I returned to the hotel feeling pretty dispirited by this result.  I wondered whether this was a real problem for adopting the R3.  The following night, I went out again with the B-1s again being my main target.  This time I had some tankers heading out before the B-1s launched.  It was a very different evening.  Sure, the lack of light still makes the chances of getting a good shot pretty low but the camera seemed to have no problem tracking the subjects and keeping the viewfinder frame rate up to a perfectly acceptable level.  If I had only gone from the previous night, I would have concluded that it was unusable.

The embedded images in the RAW files looked pretty good but the Lightroom edits required a lot more work.  DPP might be the answer or DxO PrimeRAW could do a good job.  However, that is not the issue.  Will the camera allow me to shoot at night with very dark subjects.  Apparently, the answer is yes.  It can handle it.  However, it can’t track an almost black subject with a couple of navigation lights like an optical viewfinder can.  That is a limitation that I may have to live with.

Go With The Long Lens

For quite a while I have been shooting almost exclusively with the 100-400mm lens while photographing aircraft.  Recently, I knew I had a couple of smaller aircraft inbound and I picked up the 500mm which hadn’t got a lot of use for a while.  While it is a fixed focal length and therefore inflexible for things getting too close, with something small, it works out fine.  When I checked out the images later, I noticed that I had a far higher keeper rate at low shutter speeds than I have got recently with the 100-400.

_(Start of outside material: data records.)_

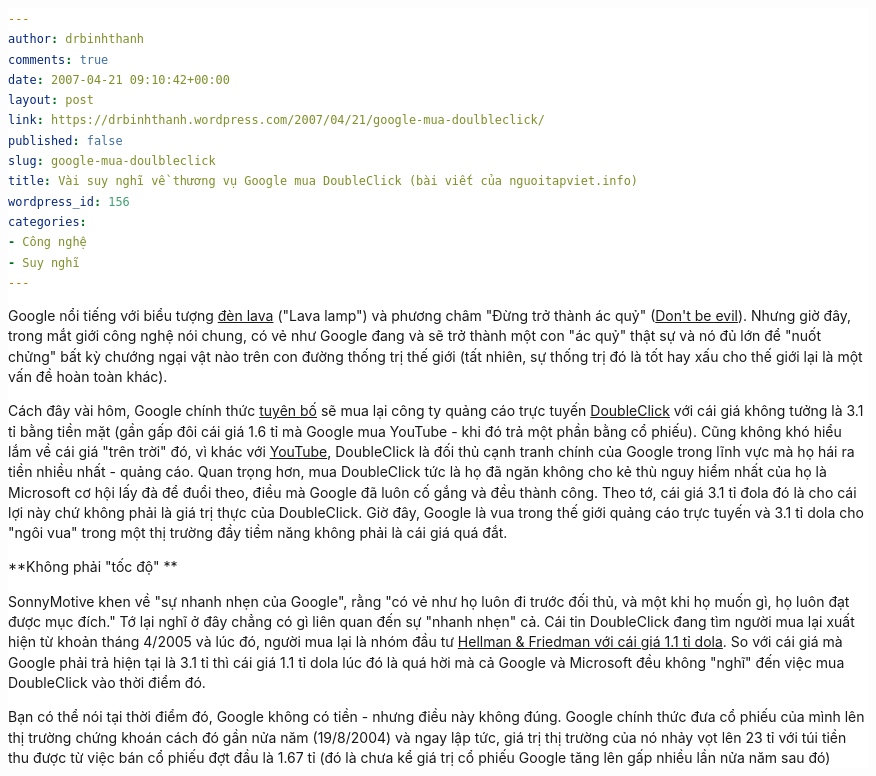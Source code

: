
 ```yaml
---
author: drbinhthanh
comments: true
date: 2007-04-21 09:10:42+00:00
layout: post
link: https://drbinhthanh.wordpress.com/2007/04/21/google-mua-doulbleclick/
published: false
slug: google-mua-doulbleclick
title: Vài suy nghĩ về thương vụ Google mua DoubleClick (bài viết của nguoitapviet.info)
wordpress_id: 156
categories:
- Công nghệ
- Suy nghĩ
---
```


Google nổi tiếng với biểu tượng [đèn lava](http://en.wikipedia.org/wiki/Lava_lamps) ("Lava lamp") và phương châm "Đừng trở thành ác quỷ" ([Don't be evil](http://en.wikipedia.org/wiki/Don't_Be_Evil)). Nhưng giờ đây, trong mắt giới công nghệ nói chung, có vẻ như Google đang và sẽ trở thành một con "ác quỷ" thật sự và nó đủ lớn để "nuốt chửng" bất kỳ chướng ngại vật nào trên con đường thống trị thế giới (tất nhiên, sự thống trị đó là tốt hay xấu cho thế giới lại là một vấn đề hoàn toàn khác).


Cách đây vài hôm, Google chính thức [tuyên bố](http://biz.yahoo.com/bw/070413/20070413005593.html?.v=1) sẽ mua lại công ty quảng cáo trực tuyến [DoubleClick](http://en.wikipedia.org/wiki/Doubleclick) với cái giá không tưởng là 3.1 tỉ bằng tiền mặt (gần gấp đôi cái giá 1.6 tỉ mà Google mua YouTube - khi đó trả một phần bằng cổ phiếu). Cũng không khó hiểu lắm về cái giá "trên trời" đó, vì khác với [YouTube](http://youtube.com/), DoubleClick là đối thủ cạnh tranh chính của Google trong lĩnh vực mà họ hái ra tiền nhiều nhất - quảng cáo. Quan trọng hơn, mua DoubleClick tức là họ đã ngăn không cho kẻ thù nguy hiểm nhất của họ là Microsoft cơ hội lấy đà để đuổi theo, điều mà Google đã luôn cố gắng và đều thành công. Theo tớ, cái giá 3.1 tỉ đola đó là cho cái lợi này chứ không phải là giá trị thực của DoubleClick. Giờ đây, Google là vua trong thế giới quảng cáo trực tuyến và 3.1 tỉ dola cho "ngôi vua" trong một thị trường đầy tiềm năng không phải là cái giá quá đắt.






**Không phải "tốc độ"
**

SonnyMotive khen về "sự nhanh nhẹn của Google", rằng "có vẻ như họ luôn đi trước đối thủ, và một khi họ muốn gì, họ luôn đạt được mục đích." Tớ lại nghĩ ở đây chẳng có gì liên quan đến sự "nhanh nhẹn" cả. Cái tin DoubleClick đang tìm người mua lại xuất hiện từ khoản tháng 4/2005 và lúc đó, người mua lại là nhóm đầu tư [Hellman & Friedman với cái giá 1.1 tỉ dola](http://www.imediaconnection.com/news/5569.asp). So với cái giá mà Google phải trả hiện tại là 3.1 tỉ thì cái giá 1.1 tỉ dola lúc đó là quá hời mà cả Google và Microsoft đều không "nghĩ" đến việc mua DoubleClick vào thời điểm đó. 


Bạn có thể nói tại thời điểm đó, Google không có tiền - nhưng điều này không đúng. Google chính thức đưa cổ phiếu của mình lên thị trường chứng khoán cách đó gần nửa năm (19/8/2004) và ngay lập tức, giá trị thị trường của nó nhảy vọt lên 23 tỉ với túi tiền thu được từ việc bán cổ phiếu đợt đầu là 1.67 tỉ (đó là chưa kể giá trị cổ phiếu Google tăng lên gấp nhiều lần nửa năm sau đó)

I decided to stick with it again on another day of shooting and had similar results.  I decided even to sacrifice the closer shots and work with the long lens to get framing I wanted further away and to then go for close ups of details when things got too large.  I was overall very happy with the results.  I think the weight of the 500mm is such that it is a lot harder to disturb it with small twitches.  The 100-400 is so much lighter, maybe it is more sensitive to my lack of smoothness.  The inertia of the big lens is a benefit.  I think I shall be using it more again going forward.  Besides, it is so sharp when you get it right!